Have you ever thought twice when you see your father reach for the salt shaker? Does he routinely salt food he has not even tasted? Even when you made it with your own loving hands?
Salt and old age have a complex relationship. While many people over 65 could probably stand to eat less salt, a few need more salt in their diets. Unfortunately, there’s no one-size-fits-all prescription for how much salt any individual needs. And many caregivers misunderstand where dangerous sodium levels really come from.
Salt sensitive vs. salt resistant
Excess salt consumption raises blood pressure in many people. And these people are said to be “salt sensitive.” Harvard Health estimates that sixty percent of people with high blood pressure are salt sensitive. That means that, if they lower salt intake, their blood pressure is likely to go down.
But that means another forty percent of blood pressure patients will get no benefit from eating bland food. They are “salt resistant.” To make matters even more confusing, there’s a small group of folks who are “reverse salt sensitive,” These people may need to add salt to their diet. You heard that right. Their blood pressure can go too low if they don’t eat enough salt.
Doctors currently consider it too burdensome to measure salt sensitivity in patients. But if dad has gone a month without salt and his high blood pressure hasn’t budged, it’s time for his caregivers to try other treatments.
It’s not the salt shaker; it’s the drive through
Excess sodium normally comes from too much processed food, especially fast food. Cheap burgers, french fries, canned vegetables, ketchup, boxed macaroni and cheese mixes, and mass-produced baked goods have way more salt than most people will detect with their taste buds. Commercial food processors load food with salt to compensate for the flavor lost in processing.
According to Harvard Health, only five percent of your senior’s salt intake comes from table salt added to food. So caregivers might want to give dad a pass when he reaches for the salt shaker.
For people of every age, but particularly the elderly, it makes more sense to increase the number of whole foods consumed. Whole foods are what they sound like. They are foods that look more or less like what they were originally. They aren’t hidden in boxes, cans, and envelopes.
Apples, bananas, cherries, celery, salad greens, and carrots are good examples of whole foods that are, ideally, eaten raw. Potatoes, chicken, fish, and eggs are also whole foods, and they retain their nutrients when cooked. The secret is to cook them yourself, add salt to taste, and avoid the line at the fast food counter.
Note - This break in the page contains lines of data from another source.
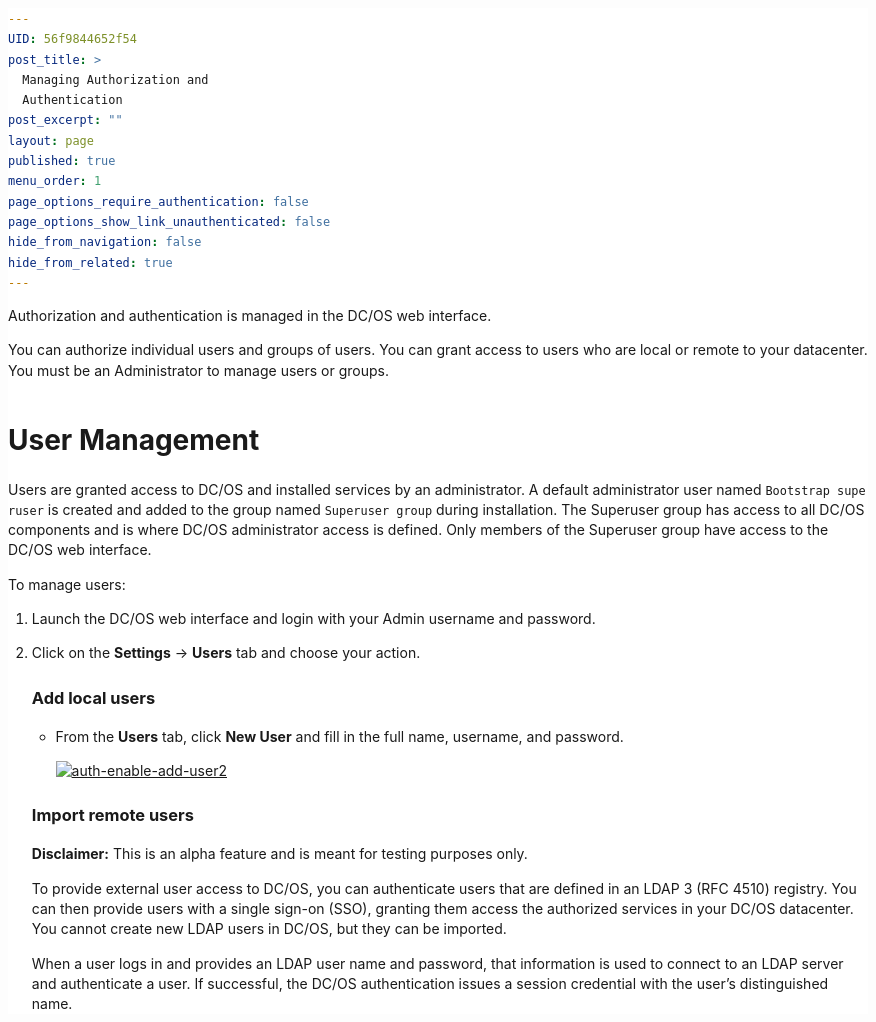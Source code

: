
 ```yaml
---
UID: 56f9844652f54
post_title: >
  Managing Authorization and
  Authentication
post_excerpt: ""
layout: page
published: true
menu_order: 1
page_options_require_authentication: false
page_options_show_link_unauthenticated: false
hide_from_navigation: false
hide_from_related: true
---
```

Authorization and authentication is managed in the DC/OS web interface.

You can authorize individual users and groups of users. You can grant access to users who are local or remote to your datacenter. You must be an Administrator to manage users or groups.

# User Management

Users are granted access to DC/OS and installed services by an administrator. A default administrator user named `Bootstrap superuser` is created and added to the group named `Superuser group` during installation. The Superuser group has access to all DC/OS components and is where DC/OS administrator access is defined. Only members of the Superuser group have access to the DC/OS web interface.

To manage users:

1.  Launch the DC/OS web interface and login with your Admin username and password.

2.  Click on the **Settings** -> **Users** tab and choose your action.
    
    ### Add local users
    
    *   From the **Users** tab, click **New User** and fill in the full name, username, and password. <!-- The full name supports unicode characters. The username supports all alphanumeric characters. Names can contain (A - Z), lowercase, supports Japanese, German, and English chars. -->
        
        <a href="/wp-content/uploads/2016/02/auth-enable-add-user2-1.gif" rel="attachment wp-att-3494"><img src="/wp-content/uploads/2016/02/auth-enable-add-user2-1-800x507.gif" alt="auth-enable-add-user2" width="800" height="507" class="alignnone size-large wp-image-3494" /></a>
    
    ### Import remote users
    
    **Disclaimer:** This is an alpha feature and is meant for testing purposes only.
    
    To provide external user access to DC/OS, you can authenticate users that are defined in an LDAP 3 (RFC 4510) registry. You can then provide users with a single sign-on (SSO), granting them access the authorized services in your DC/OS datacenter. You cannot create new LDAP users in DC/OS, but they can be imported.
    
    When a user logs in and provides an LDAP user name and password, that information is used to connect to an LDAP server and authenticate a user. If successful, the DC/OS authentication issues a session credential with the user’s distinguished name.
    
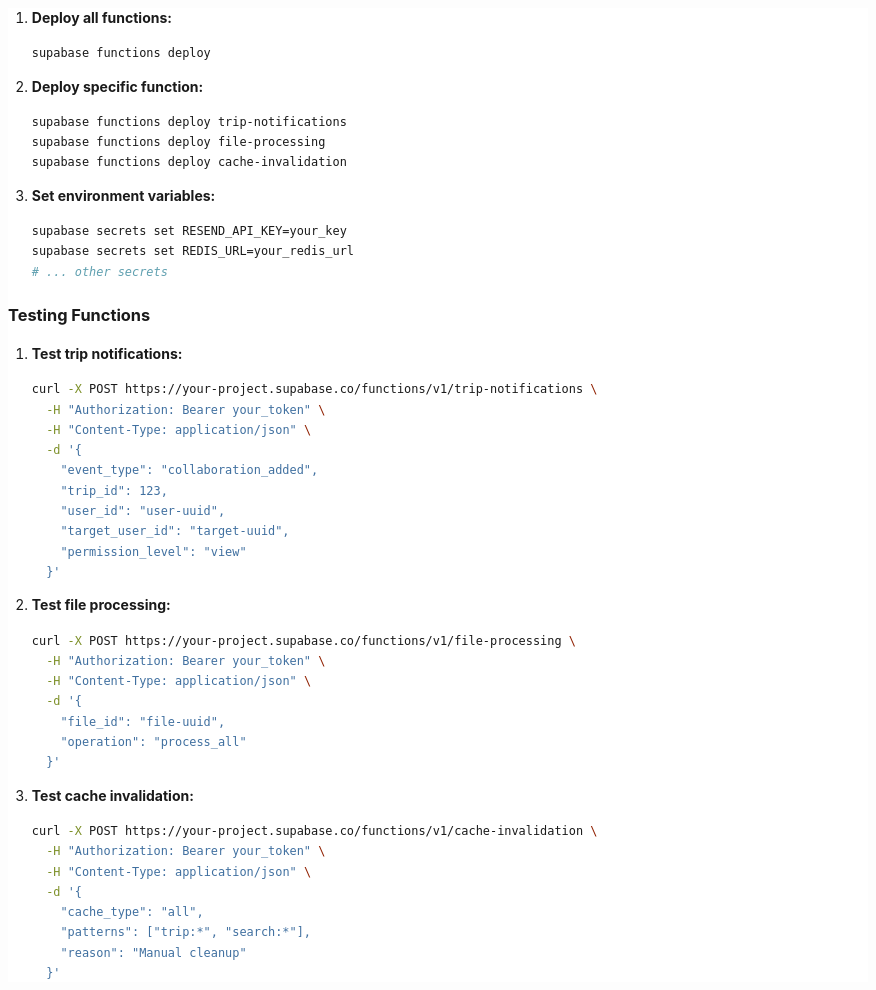 1. **Deploy all functions:**

   ```bash
   supabase functions deploy
   ```

2. **Deploy specific function:**

   ```bash
   supabase functions deploy trip-notifications
   supabase functions deploy file-processing
   supabase functions deploy cache-invalidation
   ```

3. **Set environment variables:**

   ```bash
   supabase secrets set RESEND_API_KEY=your_key
   supabase secrets set REDIS_URL=your_redis_url
   # ... other secrets
   ```

### Testing Functions

1. **Test trip notifications:**

   ```bash
   curl -X POST https://your-project.supabase.co/functions/v1/trip-notifications \
     -H "Authorization: Bearer your_token" \
     -H "Content-Type: application/json" \
     -d '{
       "event_type": "collaboration_added",
       "trip_id": 123,
       "user_id": "user-uuid",
       "target_user_id": "target-uuid",
       "permission_level": "view"
     }'
   ```

2. **Test file processing:**

   ```bash
   curl -X POST https://your-project.supabase.co/functions/v1/file-processing \
     -H "Authorization: Bearer your_token" \
     -H "Content-Type: application/json" \
     -d '{
       "file_id": "file-uuid",
       "operation": "process_all"
     }'
   ```

3. **Test cache invalidation:**

   ```bash
   curl -X POST https://your-project.supabase.co/functions/v1/cache-invalidation \
     -H "Authorization: Bearer your_token" \
     -H "Content-Type: application/json" \
     -d '{
       "cache_type": "all",
       "patterns": ["trip:*", "search:*"],
       "reason": "Manual cleanup"
     }'
   ```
If your senior has difficulty preparing whole foods, it’s time to hire a home care worker to come in a few hours a week and do some cooking. Your home care professional will cook delicious and healthy meals with a naturally low quantity of salt. Big portions can be broken down and frozen for easy use later.
In conclusion, the perils of salt may have been overestimated. While some people do, indeed, need to cut back on sodium intake, the secret is to avoid over processed and fast food. Grandma was right. Home cooked meals, made from scratch, are the very best.